[Collected data]
Start of Block

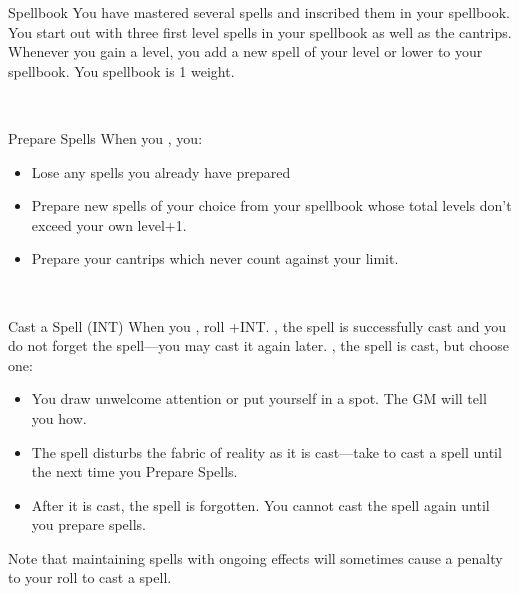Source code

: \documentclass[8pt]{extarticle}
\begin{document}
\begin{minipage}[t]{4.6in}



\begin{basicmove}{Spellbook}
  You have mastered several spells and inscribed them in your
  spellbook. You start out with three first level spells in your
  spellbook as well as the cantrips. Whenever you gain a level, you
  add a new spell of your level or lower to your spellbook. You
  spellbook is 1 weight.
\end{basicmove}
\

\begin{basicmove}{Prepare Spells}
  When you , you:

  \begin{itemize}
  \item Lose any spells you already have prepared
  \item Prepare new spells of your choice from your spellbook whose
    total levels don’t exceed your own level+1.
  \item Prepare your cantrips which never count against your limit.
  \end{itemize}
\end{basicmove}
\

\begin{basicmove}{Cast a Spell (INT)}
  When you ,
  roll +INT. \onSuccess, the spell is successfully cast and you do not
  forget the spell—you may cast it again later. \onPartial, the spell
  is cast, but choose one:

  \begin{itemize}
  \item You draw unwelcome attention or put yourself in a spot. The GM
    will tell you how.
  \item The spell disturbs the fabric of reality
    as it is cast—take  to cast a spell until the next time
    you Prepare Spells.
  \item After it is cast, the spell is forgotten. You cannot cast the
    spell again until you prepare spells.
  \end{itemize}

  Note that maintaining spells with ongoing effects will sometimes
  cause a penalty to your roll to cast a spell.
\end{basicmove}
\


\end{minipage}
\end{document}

End of Block
Start of Block

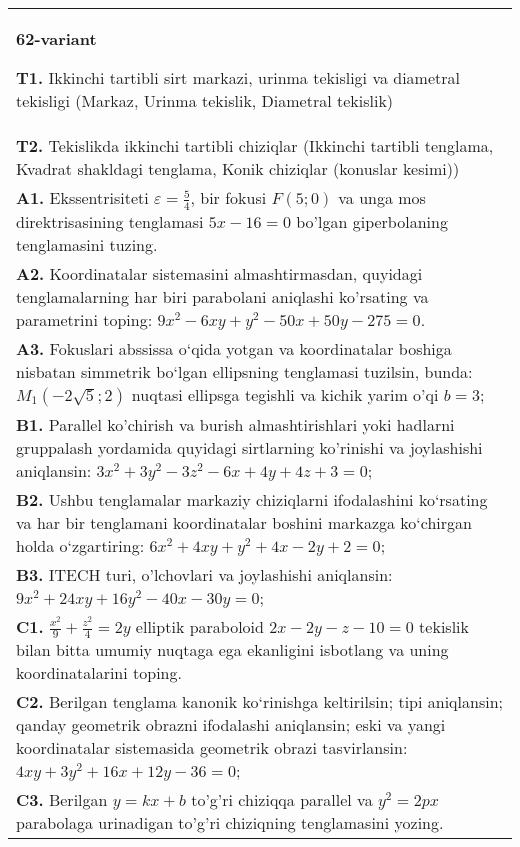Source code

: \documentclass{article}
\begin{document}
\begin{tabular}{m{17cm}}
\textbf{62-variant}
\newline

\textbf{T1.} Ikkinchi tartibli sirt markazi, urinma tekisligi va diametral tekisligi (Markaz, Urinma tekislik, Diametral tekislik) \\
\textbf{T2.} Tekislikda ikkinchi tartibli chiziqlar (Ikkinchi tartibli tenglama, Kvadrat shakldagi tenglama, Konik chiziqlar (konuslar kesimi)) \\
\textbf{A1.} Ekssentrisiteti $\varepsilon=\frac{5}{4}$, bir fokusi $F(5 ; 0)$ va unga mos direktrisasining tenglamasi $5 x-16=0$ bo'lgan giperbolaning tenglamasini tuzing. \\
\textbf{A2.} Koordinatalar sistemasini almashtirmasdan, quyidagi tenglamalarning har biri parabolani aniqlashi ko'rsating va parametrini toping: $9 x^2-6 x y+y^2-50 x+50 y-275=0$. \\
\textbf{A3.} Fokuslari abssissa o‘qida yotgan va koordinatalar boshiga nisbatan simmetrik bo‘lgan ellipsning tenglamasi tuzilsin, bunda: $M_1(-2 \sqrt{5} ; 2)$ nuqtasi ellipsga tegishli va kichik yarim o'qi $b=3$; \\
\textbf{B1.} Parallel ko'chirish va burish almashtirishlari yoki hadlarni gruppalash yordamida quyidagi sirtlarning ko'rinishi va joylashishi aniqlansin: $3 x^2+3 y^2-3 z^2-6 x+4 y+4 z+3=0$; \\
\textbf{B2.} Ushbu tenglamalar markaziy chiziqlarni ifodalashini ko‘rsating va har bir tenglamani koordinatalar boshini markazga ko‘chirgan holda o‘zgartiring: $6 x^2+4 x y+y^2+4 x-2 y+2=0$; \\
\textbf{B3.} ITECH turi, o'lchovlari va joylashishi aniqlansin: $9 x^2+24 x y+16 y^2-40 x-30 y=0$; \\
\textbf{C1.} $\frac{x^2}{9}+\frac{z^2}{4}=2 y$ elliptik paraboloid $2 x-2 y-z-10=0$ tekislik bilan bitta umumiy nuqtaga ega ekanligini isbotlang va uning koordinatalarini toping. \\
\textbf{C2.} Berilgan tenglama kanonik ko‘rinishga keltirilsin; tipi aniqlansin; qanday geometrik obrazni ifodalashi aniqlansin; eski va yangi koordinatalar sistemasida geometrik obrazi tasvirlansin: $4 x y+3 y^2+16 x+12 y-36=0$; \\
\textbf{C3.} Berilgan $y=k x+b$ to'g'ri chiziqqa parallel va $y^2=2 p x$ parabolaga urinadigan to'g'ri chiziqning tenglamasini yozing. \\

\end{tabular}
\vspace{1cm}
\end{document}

End of Block

What is being asked
What you give back should be exactly the lines of the data above from the line with "tenglamasini tuzing. \\" through the line with "koordinatalarini toping. \\", both of those included, and nothing more.

Answer space
\textbf{A1.} Ekssentrisiteti $\varepsilon=\frac{5}{4}$, bir fokusi $F(5 ; 0)$ va unga mos direktrisasining tenglamasi $5 x-16=0$ bo'lgan giperbolaning tenglamasini tuzing. \\
\textbf{A2.} Koordinatalar sistemasini almashtirmasdan, quyidagi tenglamalarning har biri parabolani aniqlashi ko'rsating va parametrini toping: $9 x^2-6 x y+y^2-50 x+50 y-275=0$. \\
\textbf{A3.} Fokuslari abssissa o‘qida yotgan va koordinatalar boshiga nisbatan simmetrik bo‘lgan ellipsning tenglamasi tuzilsin, bunda: $M_1(-2 \sqrt{5} ; 2)$ nuqtasi ellipsga tegishli va kichik yarim o'qi $b=3$; \\
\textbf{B1.} Parallel ko'chirish va burish almashtirishlari yoki hadlarni gruppalash yordamida quyidagi sirtlarning ko'rinishi va joylashishi aniqlansin: $3 x^2+3 y^2-3 z^2-6 x+4 y+4 z+3=0$; \\
\textbf{B2.} Ushbu tenglamalar markaziy chiziqlarni ifodalashini ko‘rsating va har bir tenglamani koordinatalar boshini markazga ko‘chirgan holda o‘zgartiring: $6 x^2+4 x y+y^2+4 x-2 y+2=0$; \\
\textbf{B3.} ITECH turi, o'lchovlari va joylashishi aniqlansin: $9 x^2+24 x y+16 y^2-40 x-30 y=0$; \\
\textbf{C1.} $\frac{x^2}{9}+\frac{z^2}{4}=2 y$ elliptik paraboloid $2 x-2 y-z-10=0$ tekislik bilan bitta umumiy nuqtaga ega ekanligini isbotlang va uning koordinatalarini toping. \\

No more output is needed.